System resources high utilization

Support forum for Nagios Core, Nagios Plugins, NCPA, NRPE, NSCA, NDOUtils and more. Engage with the community of users including those using the open source solutions.
Locked
sandeepatil
Posts: 211
Joined: Tue Dec 27, 2016 3:12 am

System resources high utilization

Post by sandeepatil »

We using nagios core 4.3.4, pnp4nagios, configured passive monitoring, System configuration is VM with RHEL 7.6, 32GB RAM. 8 core processor of 2.40GHz

We have monitoring 1000 host and 80000 servers with nagios core.

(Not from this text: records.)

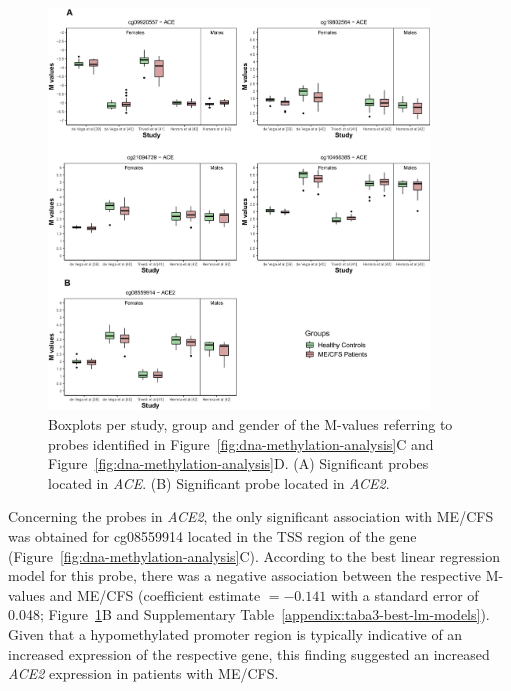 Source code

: \begin{figure}
    \centering\includegraphics[width=0.9\textwidth]{chapter/2021-ace-ace2/figures/fig2-ace-ace2-mvalues.jpg}
    \caption[Boxplots per study, group and gender of the M-values referring to probes identified in Figure~\ref{fig:dna-methylation-analysis}C and Figure~\ref{fig:dna-methylation-analysis}D]{Boxplots per study, group and gender of the M-values referring to probes identified in Figure~\ref{fig:dna-methylation-analysis}C and Figure~\ref{fig:dna-methylation-analysis}D. (A) Significant probes located in \textit{ACE}. (B) Significant probe located in \textit{ACE2}.}
    \label{fig:ace-ace2-mvalues}
\end{figure}

Concerning the probes in \textit{ACE2}, the only significant association with ME/CFS was obtained for cg08559914 located in the TSS region of the gene (Figure~\ref{fig:dna-methylation-analysis}C). According to the best linear regression model for this probe, there was a negative association between the respective M-values and ME/CFS (coefficient estimate $= -0.141$ with a standard error of 0.048; Figure~\ref{fig:ace-ace2-mvalues}B and Supplementary Table~\ref{appendix:taba3-best-lm-models}). Given that a hypomethylated promoter region is typically indicative of an increased expression of the respective gene, this finding suggested an increased \textit{ACE2} expression in patients with ME/CFS.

Whenever alerting flood or due bad monitor alerts, checkresults directory filling inode and due to this cpu utilization is high.
Filesystem /var and /tmp inode also filling upto 100%.

Need you help to fixing this issue or increasing nagios core capacity to manage alerts flood with utilization.
User avatar
tgriep
Madmin
Posts: 9177
Joined: Thu Oct 30, 2014 9:02 am

Re: System resources high utilization

Post by tgriep »

Do you know what is using up all of the space and inodes on the system?

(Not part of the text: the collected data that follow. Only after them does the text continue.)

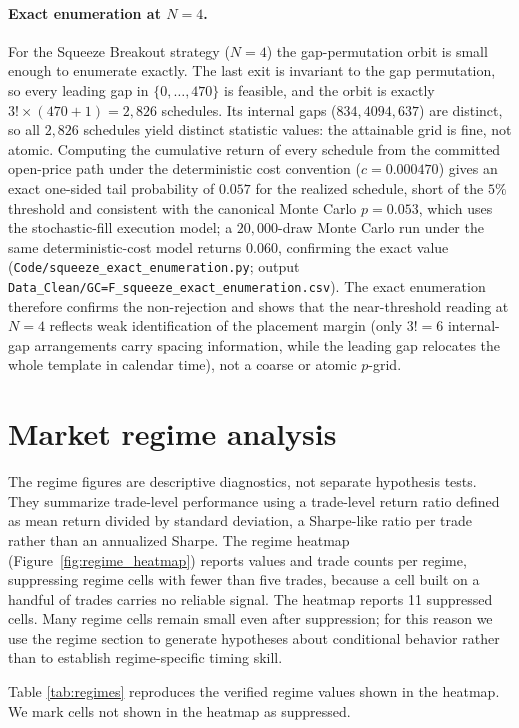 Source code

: \documentclass[preprint,12pt]{elsarticle}
\theoremstyle{definition}
\begin{document}
\paragraph{Exact enumeration at $N=4$.} For the Squeeze Breakout strategy ($N=4$) the
gap-permutation orbit is small enough to enumerate exactly. The last exit is invariant
to the gap permutation, so every leading gap in $\{0,\dots,470\}$ is feasible, and the
orbit is exactly $3!\times(470{+}1)=2{,}826$ schedules. Its internal gaps
($834,4094,637$) are distinct, so all $2{,}826$ schedules yield distinct statistic
values: the attainable grid is fine, not atomic. Computing the cumulative return of
every schedule from the committed open-price path under the deterministic cost
convention ($c=0.000470$) gives an exact one-sided tail probability of $0.057$ for the
realized schedule, short of the $5\%$ threshold and consistent with the canonical Monte Carlo
$p=0.053$, which uses the stochastic-fill execution model; a $20{,}000$-draw Monte Carlo run
under the same deterministic-cost model returns $0.060$, confirming the exact value (\texttt{Code/squeeze\_exact\_enumeration.py}; output
\texttt{Data\_Clean/GC=F\_squeeze\_exact\_enumeration.csv}). The exact enumeration
therefore confirms the non-rejection and shows that the near-threshold reading at $N=4$
reflects weak identification of the placement margin (only $3!=6$ internal-gap
arrangements carry spacing information, while the leading gap relocates the whole
template in calendar time), not a coarse or atomic $p$-grid.

\section{Market regime analysis}

The regime figures are descriptive diagnostics, not separate hypothesis tests. They summarize trade-level performance using a trade-level return ratio defined as mean return divided by standard deviation, a Sharpe-like ratio per trade rather than an annualized Sharpe. The regime heatmap (Figure~\ref{fig:regime_heatmap}) reports values and trade counts per regime, suppressing regime cells with fewer than five trades, because a cell built on a handful of trades carries no reliable signal. The heatmap reports 11 suppressed cells. Many regime cells remain small even after suppression; for this reason we use the regime section to generate hypotheses about conditional behavior rather than to establish regime-specific timing skill.

Table \ref{tab:regimes} reproduces the verified regime values shown in the heatmap. We mark cells not shown in the heatmap as suppressed.
\end{document}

Some example commands you can run to find that out.

Find largest 10 directories by size command:

Code: Select all

find / -type d -print0 | xargs -0 du | sort -n | tail -10 | cut -f2 | xargs -I{} du -sh {}
Find the largest 10 files by size command:

Code: Select all

find / -type f -print0 | xargs -0 du | sort -n | tail -10 | cut -f2 | xargs -I{} du -sh {}
Find the highest inode count.

Code: Select all

for i in /*; do echo $i; find $i |wc -l; done
Can you run the following commands to display the processes running on the system and post the output?

Code: Select all

top -n 1
ps -ef --cols=300
Have you checked the Nagios, pnp4nagios log files and the log files in the /var/log folder for any errors or messages that would cause the issue?
Be sure to check out our Knowledgebase for helpful articles and solutions!
sandeepatil
Posts: 211
Joined: Tue Dec 27, 2016 3:12 am

Re: System resources high utilization

Post by sandeepatil »

Yes, I have checked checkresults directory first filling inodes after 100%, alert data filling /tmp and due this genrate error and filling /var/log/https/error_logs

And nagios process utilizing most of resources.

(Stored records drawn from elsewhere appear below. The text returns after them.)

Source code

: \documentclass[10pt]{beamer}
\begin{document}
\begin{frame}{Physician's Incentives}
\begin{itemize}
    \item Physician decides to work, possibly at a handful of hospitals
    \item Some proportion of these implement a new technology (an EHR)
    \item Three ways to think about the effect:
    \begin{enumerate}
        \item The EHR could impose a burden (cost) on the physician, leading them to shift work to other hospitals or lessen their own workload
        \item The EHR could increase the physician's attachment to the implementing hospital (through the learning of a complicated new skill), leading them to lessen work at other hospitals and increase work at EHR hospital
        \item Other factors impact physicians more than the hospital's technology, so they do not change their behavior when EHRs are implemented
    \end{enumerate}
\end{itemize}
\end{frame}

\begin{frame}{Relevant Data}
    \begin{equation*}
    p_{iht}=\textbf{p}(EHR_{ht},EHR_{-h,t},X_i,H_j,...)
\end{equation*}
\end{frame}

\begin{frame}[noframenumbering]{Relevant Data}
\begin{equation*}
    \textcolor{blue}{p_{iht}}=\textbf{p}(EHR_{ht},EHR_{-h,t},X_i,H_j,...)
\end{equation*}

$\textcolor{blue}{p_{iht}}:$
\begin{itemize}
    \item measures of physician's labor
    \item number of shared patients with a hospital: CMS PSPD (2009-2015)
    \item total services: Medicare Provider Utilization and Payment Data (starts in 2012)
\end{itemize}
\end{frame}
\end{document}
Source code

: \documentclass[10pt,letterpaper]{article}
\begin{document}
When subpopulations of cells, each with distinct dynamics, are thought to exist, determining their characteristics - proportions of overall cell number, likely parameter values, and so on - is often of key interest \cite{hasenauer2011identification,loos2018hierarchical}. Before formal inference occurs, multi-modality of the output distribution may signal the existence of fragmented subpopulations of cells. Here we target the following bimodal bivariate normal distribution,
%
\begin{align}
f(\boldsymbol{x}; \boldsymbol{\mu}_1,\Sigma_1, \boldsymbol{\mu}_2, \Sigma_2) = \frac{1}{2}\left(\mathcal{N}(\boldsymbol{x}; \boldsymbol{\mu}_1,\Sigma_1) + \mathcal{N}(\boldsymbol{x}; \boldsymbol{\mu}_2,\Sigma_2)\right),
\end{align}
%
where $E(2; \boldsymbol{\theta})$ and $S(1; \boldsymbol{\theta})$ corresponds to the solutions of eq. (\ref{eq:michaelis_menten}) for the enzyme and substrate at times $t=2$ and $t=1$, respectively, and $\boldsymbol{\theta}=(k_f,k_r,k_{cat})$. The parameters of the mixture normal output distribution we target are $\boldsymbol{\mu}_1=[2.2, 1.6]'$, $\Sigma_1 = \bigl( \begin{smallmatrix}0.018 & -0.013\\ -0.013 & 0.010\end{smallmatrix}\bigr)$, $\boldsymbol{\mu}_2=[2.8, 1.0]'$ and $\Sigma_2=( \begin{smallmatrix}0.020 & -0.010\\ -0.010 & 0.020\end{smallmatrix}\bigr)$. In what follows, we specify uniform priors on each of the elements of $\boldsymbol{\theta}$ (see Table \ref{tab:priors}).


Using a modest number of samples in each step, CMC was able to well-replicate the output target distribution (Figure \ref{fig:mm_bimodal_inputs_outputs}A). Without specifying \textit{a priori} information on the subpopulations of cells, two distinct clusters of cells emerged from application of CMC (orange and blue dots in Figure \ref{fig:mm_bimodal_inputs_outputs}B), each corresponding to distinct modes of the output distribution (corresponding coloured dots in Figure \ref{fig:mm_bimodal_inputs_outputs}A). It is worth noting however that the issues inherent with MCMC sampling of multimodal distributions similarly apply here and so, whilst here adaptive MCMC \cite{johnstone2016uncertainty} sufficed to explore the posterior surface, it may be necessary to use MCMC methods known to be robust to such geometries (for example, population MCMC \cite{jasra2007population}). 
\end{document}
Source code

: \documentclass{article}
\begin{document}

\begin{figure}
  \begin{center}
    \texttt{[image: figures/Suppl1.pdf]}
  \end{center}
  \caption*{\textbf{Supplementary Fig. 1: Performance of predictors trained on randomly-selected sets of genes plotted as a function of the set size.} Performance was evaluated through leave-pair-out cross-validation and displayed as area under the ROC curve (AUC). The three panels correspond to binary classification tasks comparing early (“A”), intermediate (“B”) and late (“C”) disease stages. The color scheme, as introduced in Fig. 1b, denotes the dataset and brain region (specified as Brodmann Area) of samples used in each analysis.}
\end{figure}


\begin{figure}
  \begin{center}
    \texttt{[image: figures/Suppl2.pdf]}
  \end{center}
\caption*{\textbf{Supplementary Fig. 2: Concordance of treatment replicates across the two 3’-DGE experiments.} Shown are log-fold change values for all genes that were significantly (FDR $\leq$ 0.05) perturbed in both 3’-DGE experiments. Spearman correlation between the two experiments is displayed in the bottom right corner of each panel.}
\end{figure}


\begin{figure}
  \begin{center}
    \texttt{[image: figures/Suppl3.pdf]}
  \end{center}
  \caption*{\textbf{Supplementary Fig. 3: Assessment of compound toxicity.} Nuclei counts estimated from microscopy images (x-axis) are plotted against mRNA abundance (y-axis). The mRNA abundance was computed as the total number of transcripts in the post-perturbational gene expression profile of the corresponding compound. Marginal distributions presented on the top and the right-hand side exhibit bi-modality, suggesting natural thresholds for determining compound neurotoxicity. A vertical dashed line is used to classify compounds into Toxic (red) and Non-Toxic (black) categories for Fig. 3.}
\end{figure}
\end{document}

For resolving issue doing below steps,
1) Stop nagios and httpd process
2) Delete checkresults directory, clear unwanted data from /tmp and /var
3) Again create checkresults and restart nagios and httpd services.

This will resolve until next alert flood.
User avatar
tgriep
Madmin
Posts: 9177
Joined: Thu Oct 30, 2014 9:02 am

Re: System resources high utilization

Post by tgriep »

The checkresults folder should be cleaned out after the check's data has been processed.

In the nagios.cfg file, make sure the max_check_result_file_age option is set.

Code: Select all

max_check_result_file_age=3600
This options determines the maximum age in seconds that Nagios will consider check result files found in the check_result_path directory to be valid. Check result files that are older that this threshold will be deleted by Nagios and the check results they contain will not be processed. By using a value of zero (0) with this option, Nagios will process all check result files.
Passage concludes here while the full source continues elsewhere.